* RAW DATA:
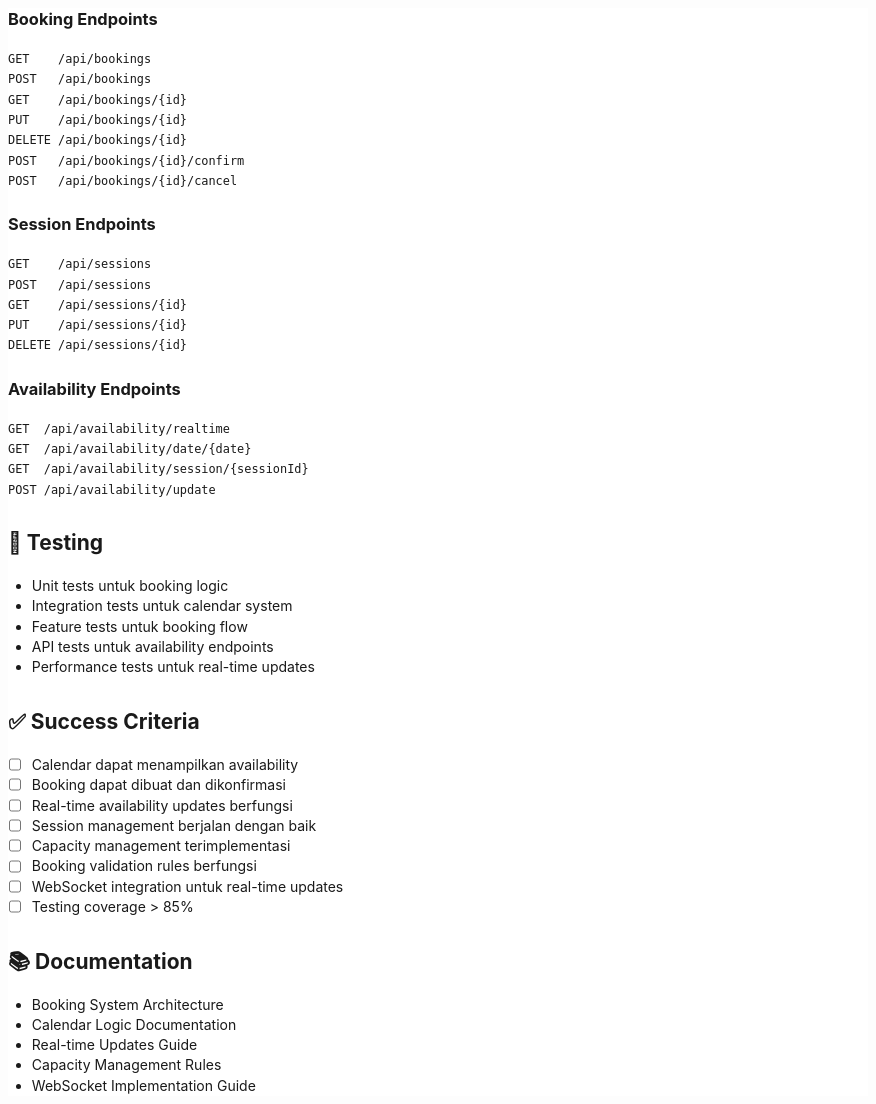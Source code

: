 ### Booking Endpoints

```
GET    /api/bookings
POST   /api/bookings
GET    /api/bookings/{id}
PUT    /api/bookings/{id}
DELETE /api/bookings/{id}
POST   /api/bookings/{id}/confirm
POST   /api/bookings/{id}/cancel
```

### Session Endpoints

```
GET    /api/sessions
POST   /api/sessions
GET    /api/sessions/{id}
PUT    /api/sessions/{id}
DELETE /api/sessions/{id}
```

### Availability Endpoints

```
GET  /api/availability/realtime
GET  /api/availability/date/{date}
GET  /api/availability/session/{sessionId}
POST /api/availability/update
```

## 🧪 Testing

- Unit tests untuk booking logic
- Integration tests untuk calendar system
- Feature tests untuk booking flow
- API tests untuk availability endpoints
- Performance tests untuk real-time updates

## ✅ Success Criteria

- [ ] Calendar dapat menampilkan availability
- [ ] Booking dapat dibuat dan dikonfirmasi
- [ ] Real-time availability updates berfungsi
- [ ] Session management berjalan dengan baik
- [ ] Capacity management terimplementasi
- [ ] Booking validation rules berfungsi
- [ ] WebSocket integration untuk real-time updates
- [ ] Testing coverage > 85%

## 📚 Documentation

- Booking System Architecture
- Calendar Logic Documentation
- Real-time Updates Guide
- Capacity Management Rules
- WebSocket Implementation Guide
==
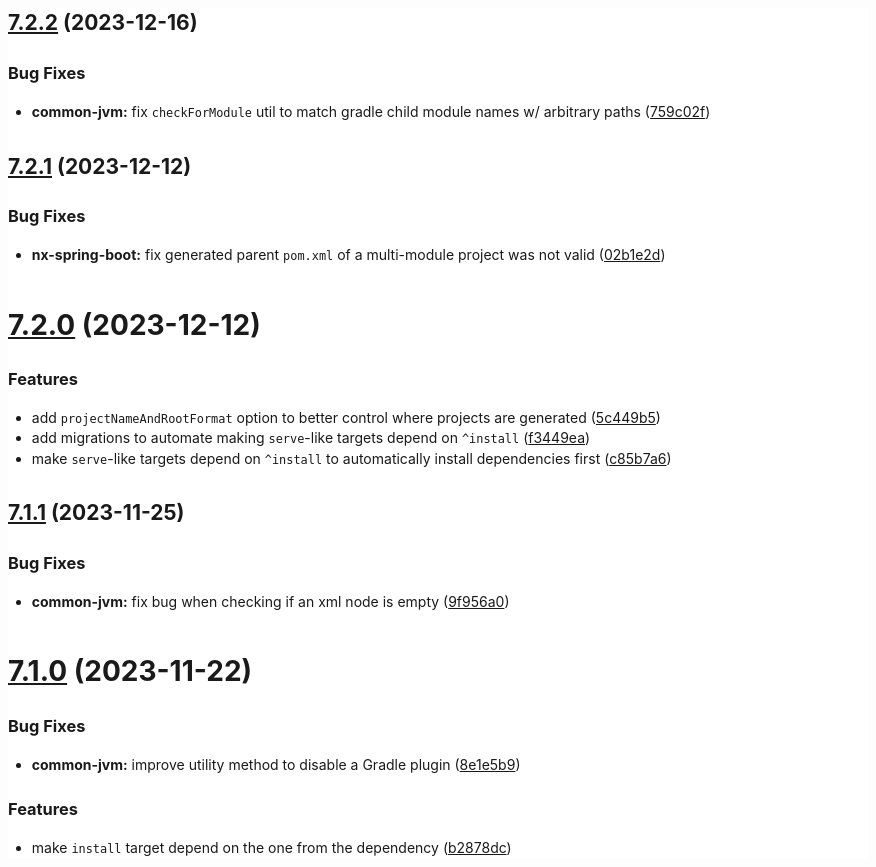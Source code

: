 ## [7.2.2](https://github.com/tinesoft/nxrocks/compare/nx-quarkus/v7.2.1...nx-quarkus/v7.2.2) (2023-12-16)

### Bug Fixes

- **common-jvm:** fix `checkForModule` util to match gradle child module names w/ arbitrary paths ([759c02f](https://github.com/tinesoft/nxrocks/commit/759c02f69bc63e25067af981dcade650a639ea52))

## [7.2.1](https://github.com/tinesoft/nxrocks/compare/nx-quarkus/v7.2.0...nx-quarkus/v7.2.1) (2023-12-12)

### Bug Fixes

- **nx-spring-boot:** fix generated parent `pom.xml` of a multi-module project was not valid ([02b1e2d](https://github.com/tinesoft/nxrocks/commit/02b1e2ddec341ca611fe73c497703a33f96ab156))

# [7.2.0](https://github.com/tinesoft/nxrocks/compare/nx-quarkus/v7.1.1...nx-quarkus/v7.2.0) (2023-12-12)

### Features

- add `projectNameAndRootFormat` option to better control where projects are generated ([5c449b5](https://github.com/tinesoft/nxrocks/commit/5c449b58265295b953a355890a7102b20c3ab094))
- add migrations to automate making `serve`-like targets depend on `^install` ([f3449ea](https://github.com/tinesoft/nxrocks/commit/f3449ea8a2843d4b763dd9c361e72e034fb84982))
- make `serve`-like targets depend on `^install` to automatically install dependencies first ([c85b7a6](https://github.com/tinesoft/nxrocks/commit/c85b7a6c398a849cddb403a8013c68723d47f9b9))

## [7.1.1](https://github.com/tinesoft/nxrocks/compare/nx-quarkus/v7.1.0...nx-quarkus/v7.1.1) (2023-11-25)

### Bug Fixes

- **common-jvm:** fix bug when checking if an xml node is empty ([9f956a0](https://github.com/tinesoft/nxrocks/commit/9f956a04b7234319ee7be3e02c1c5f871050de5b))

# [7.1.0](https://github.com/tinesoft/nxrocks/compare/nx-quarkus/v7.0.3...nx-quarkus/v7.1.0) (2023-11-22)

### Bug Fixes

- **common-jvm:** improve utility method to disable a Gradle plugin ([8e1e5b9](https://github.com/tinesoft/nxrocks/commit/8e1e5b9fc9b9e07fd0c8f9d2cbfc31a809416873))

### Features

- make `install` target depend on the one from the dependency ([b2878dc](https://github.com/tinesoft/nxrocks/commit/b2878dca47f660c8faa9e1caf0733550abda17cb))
* * *
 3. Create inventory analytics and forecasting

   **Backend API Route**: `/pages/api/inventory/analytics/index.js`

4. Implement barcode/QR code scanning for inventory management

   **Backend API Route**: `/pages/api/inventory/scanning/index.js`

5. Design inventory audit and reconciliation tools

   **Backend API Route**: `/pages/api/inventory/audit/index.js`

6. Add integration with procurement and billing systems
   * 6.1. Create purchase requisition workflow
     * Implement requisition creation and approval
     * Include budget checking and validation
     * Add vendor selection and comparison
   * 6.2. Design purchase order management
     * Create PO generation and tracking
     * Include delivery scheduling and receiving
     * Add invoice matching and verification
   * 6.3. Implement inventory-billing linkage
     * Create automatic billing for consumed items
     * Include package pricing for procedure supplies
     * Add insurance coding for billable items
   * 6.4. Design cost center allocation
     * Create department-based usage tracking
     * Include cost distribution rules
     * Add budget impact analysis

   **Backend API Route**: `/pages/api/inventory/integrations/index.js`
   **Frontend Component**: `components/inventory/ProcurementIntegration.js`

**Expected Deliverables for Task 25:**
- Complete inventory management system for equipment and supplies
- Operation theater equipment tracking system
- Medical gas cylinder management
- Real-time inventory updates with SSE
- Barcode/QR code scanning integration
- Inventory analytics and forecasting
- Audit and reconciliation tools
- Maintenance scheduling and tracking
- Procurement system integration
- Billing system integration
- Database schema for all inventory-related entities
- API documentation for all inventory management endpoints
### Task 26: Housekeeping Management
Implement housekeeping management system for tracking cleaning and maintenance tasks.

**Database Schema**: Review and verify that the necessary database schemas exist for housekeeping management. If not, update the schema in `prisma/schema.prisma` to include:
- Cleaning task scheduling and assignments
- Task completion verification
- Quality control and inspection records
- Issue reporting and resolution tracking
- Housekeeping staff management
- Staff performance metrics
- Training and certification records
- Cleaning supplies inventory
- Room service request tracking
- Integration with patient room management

* PROBLEM TO SOLVE: Extract from the listing above the lines between the line containing "for billable items" and the line containing "- Integration with patient room management", keeping both of those lines. Output nothing else.

* OUTPUT FOR THIS EXERCISE:
     * Add insurance coding for billable items
   * 6.4. Design cost center allocation
     * Create department-based usage tracking
     * Include cost distribution rules
     * Add budget impact analysis

   **Backend API Route**: `/pages/api/inventory/integrations/index.js`
   **Frontend Component**: `components/inventory/ProcurementIntegration.js`

**Expected Deliverables for Task 25:**
- Complete inventory management system for equipment and supplies
- Operation theater equipment tracking system
- Medical gas cylinder management
- Real-time inventory updates with SSE
- Barcode/QR code scanning integration
- Inventory analytics and forecasting
- Audit and reconciliation tools
- Maintenance scheduling and tracking
- Procurement system integration
- Billing system integration
- Database schema for all inventory-related entities
- API documentation for all inventory management endpoints
### Task 26: Housekeeping Management
Implement housekeeping management system for tracking cleaning and maintenance tasks.

**Database Schema**: Review and verify that the necessary database schemas exist for housekeeping management. If not, update the schema in `prisma/schema.prisma` to include:
- Cleaning task scheduling and assignments
- Task completion verification
- Quality control and inspection records
- Issue reporting and resolution tracking
- Housekeeping staff management
- Staff performance metrics
- Training and certification records
- Cleaning supplies inventory
- Room service request tracking
- Integration with patient room management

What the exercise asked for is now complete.